ExxonMobil Cuts Support for Skeptics

oilrig.jpgWas the pressure too much, or too late? ExxonMobil has stopped funding groups skeptical of global warming, including the Competitive Enterprise Institute. Exxon stopped funding CEI in 2006, prior to the letter from Senators Snowe and Rockefeller as well as the UCS report, and the letter from England's Royal Society.

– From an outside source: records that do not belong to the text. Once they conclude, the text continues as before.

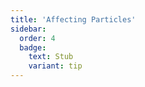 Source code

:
 ```yaml
---
title: 'Affecting Particles'
sidebar:
  order: 4
  badge:
    text: Stub
    variant: tip
---
```


  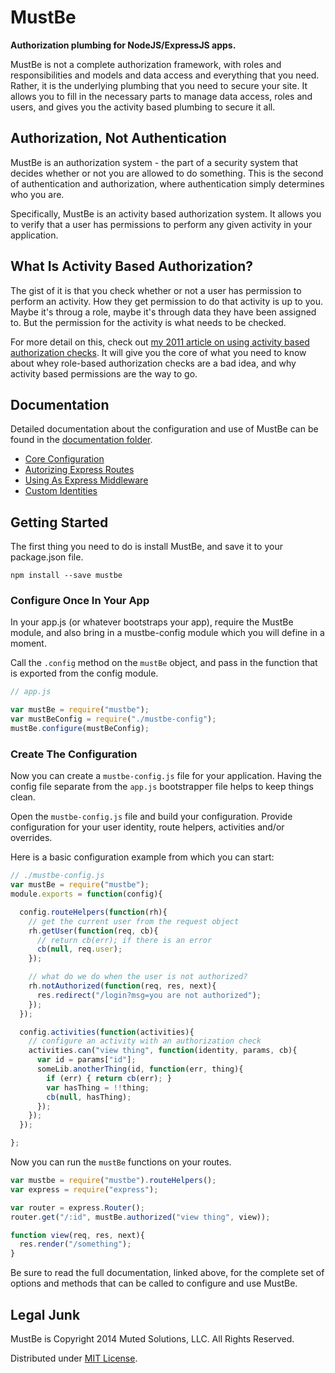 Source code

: # MustBe

**Authorization plumbing for NodeJS/ExpressJS apps.**

MustBe is not a complete authorization framework, with roles
and responsibilities and models and data access and everything
that you need. Rather, it is the underlying plumbing that you
need to secure your site. It allows you to fill in the 
necessary parts to manage data access, roles and users, and
gives you the activity based plumbing to secure it all. 

## Authorization, Not Authentication

MustBe is an authorization system - the part of a security system
that decides whether or not you are allowed to do something. This
is the second of authentication and authorization, where authentication
simply determines who you are. 

Specifically, MustBe is an activity based authorization system. It
allows you to verify that a user has permissions to perform any
given activity in your application.

## What Is Activity Based Authorization?

The gist of it is that you check whether or not a user
has permission to perform an activity. How they get permission
to do that activity is up to you. Maybe it's throug a role,
maybe it's through data they have been assigned to. But the
permission for the activity is what needs to be checked.

For more detail on this, check out 
[my 2011 article on using activity based authorization checks](http://lostechies.com/derickbailey/2011/05/24/dont-do-role-based-authorization-checks-do-activity-based-checks/). 
It will give you the core of what you need to know about
whey role-based authorization checks are a bad idea, and why
activity based permissions are the way to go. 

## Documentation

Detailed documentation about the configuration and use of
MustBe can be found in the [documentation folder](docs).

* [Core Configuration](docs/configure.md)
* [Autorizing Express Routes](docs/authorize-routes.md)
* [Using As Express Middleware](docs/middleware.md)
* [Custom Identities](docs/custom-identities.md)

## Getting Started

The first thing you need to do is install MustBe, and
save it to your package.json file.

`npm install --save mustbe`

### Configure Once In Your App

In your app.js (or whatever bootstraps your app), require
the MustBe module, and also bring in a mustbe-config module
which you will define in a moment. 

Call the `.config` method
on the `mustBe` object, and pass in the function that is
exported from the config module.

```js
// app.js

var mustBe = require("mustbe");
var mustBeConfig = require("./mustbe-config");
mustBe.configure(mustBeConfig);
```

### Create The Configuration

Now you can create a `mustbe-config.js` file for your application.
Having the config file separate from the `app.js` bootstrapper
file helps to keep things clean.

Open the `mustbe-config.js` file and build your configuration.
Provide configuration for your user identity, route helpers, 
activities and/or overrides.

Here is a basic configuration example from which you can start:

```js
// ./mustbe-config.js
var mustBe = require("mustbe");
module.exports = function(config){

  config.routeHelpers(function(rh){
    // get the current user from the request object
    rh.getUser(function(req, cb){
      // return cb(err); if there is an error
      cb(null, req.user);
    });

    // what do we do when the user is not authorized?
    rh.notAuthorized(function(req, res, next){
      res.redirect("/login?msg=you are not authorized");
    });
  });

  config.activities(function(activities){
    // configure an activity with an authorization check
    activities.can("view thing", function(identity, params, cb){
      var id = params["id"];
      someLib.anotherThing(id, function(err, thing){
        if (err) { return cb(err); }
        var hasThing = !!thing;
        cb(null, hasThing);
      });
    });
  });

};
```

Now you can run the `mustBe` functions on your routes.

```js
var mustbe = require("mustbe").routeHelpers();
var express = require("express");

var router = express.Router();
router.get("/:id", mustBe.authorized("view thing", view));

function view(req, res, next){
  res.render("/something");
}
```

Be sure to read the full documentation, linked above, for the
complete set of options and methods that can be called to
configure and use MustBe.

## Legal Junk

MustBe is Copyright 2014 Muted Solutions, LLC. All Rights Reserved.

Distributed under [MIT License](http://mutedsolutions.mit-license.org).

"Mark Boudreaux, a spokesman for Exxon, the world's biggest publicly traded company, said its position on climate change has been 'widely misunderstood and as a result of that, we have been clarifying and talking more about what our position is.'
Exxon's funding action was confirmed this week by its vice president for public affairs. Kenneth Cohen told the Wall Street Journal that Exxon decided in late 2005 that its 2006 nonprofit funding would not include CEI and 'five or six' similar groups.
Cohen declined to identify the other groups, but their names could become public this spring when Exxon releases its annual list of donations to nonprofit groups."

The oil company is also involved, along with representatives of 20 other companies, in talks sponsored by Resources for the Future, a D.C. based nonprofit. The talks, which began in December, should generate a report this fall with recommendations to legislators on how to regulate greenhouse emissions.

If ExxonMobil shows the same commitment to developing alternative fuels that BP and Shell have shown, we may yet shake our oil addiction.